> _What needs to be done_
Copy each line containing the word "buch" from the records that follow, please.

>>>>>

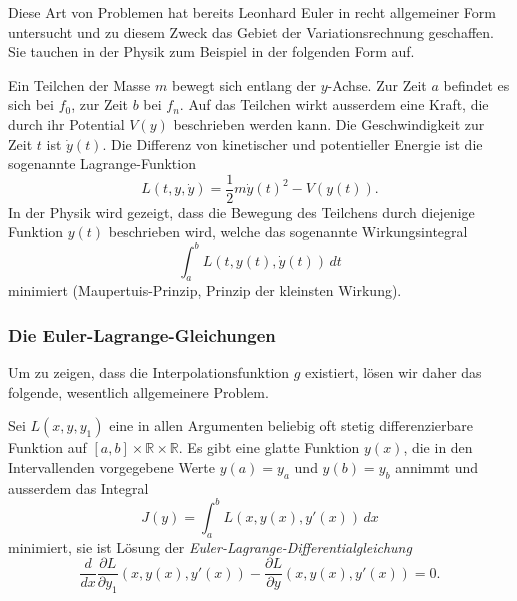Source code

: Diese Art von Problemen hat bereits Leonhard Euler in recht allgemeiner
Form untersucht und zu diesem Zweck das Gebiet der Variationsrechnung
geschaffen.
%
%
%
Sie tauchen in der Physik zum Beispiel in der folgenden Form auf.
%

\begin{beispiel}
Ein Teilchen der Masse $m$ bewegt sich entlang der $y$-Achse.
%
%
Zur Zeit $a$ befindet es sich bei $f_0$, zur Zeit $b$ bei $f_n$.
Auf das Teilchen wirkt ausserdem eine Kraft, die durch ihr Potential $V(y)$
beschrieben werden kann.
%
%
Die Geschwindigkeit zur Zeit $t$ ist $\dot y(t)$.
%
Die Differenz von kinetischer und potentieller Energie ist
die sogenannte Lagrange-Funktion
%
%
%
\begin{equation}
L(t,y,\dot{y})
=
\frac12m\dot{y}(t)^2
-
V(y(t)).
\label{buch:equation:mechlagrange}
\end{equation}
In der Physik wird gezeigt, dass die Bewegung des Teilchens durch diejenige
Funktion $y(t)$ beschrieben wird, welche das sogenannte Wirkungsintegral
%
%
\[
\int_a^b L(t,y(t),\dot{y}(t))\,dt
\]
minimiert (Maupertuis-Prinzip, Prinzip der kleinsten Wirkung).
%
%
\end{beispiel}

\subsubsection{Die Euler-Lagrange-Gleichungen}
%
Um zu zeigen, dass die Interpolationsfunktion $g$ existiert, lösen
wir daher das folgende, wesentlich allgemeinere Problem.

\begin{satz}
\label{buch:satz:eulerlagrange}
Sei $L(x,y,y_1)$ eine in allen Argumenten beliebig oft stetig differenzierbare
Funktion auf $[a,b]\times \mathbb R \times \mathbb R$.
Es gibt eine glatte Funktion $y(x)$, die in den Intervallenden vorgegebene
Werte $y(a)=y_a$ und $y(b)=y_b$ annimmt und ausserdem das Integral
\[
J(y)
=
\int_a^b L(x, y(x), y'(x) ) \,dx
\]
minimiert,
sie ist Lösung der {\em Euler-Lagrange-Differentialgleichung}
%
\begin{equation}
\frac{d}{dx} \frac{\partial L}{\partial y_1} (x,y(x),y'(x))
-
\frac{\partial L}{\partial y} (x,y(x),y'(x))
=
0.
\label{buch:variation:eulerlagrange}
\end{equation}
\end{satz}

<<<<<

> _Written answer_
\label{buch:equation:mechlagrange}
\label{buch:satz:eulerlagrange}
\label{buch:variation:eulerlagrange}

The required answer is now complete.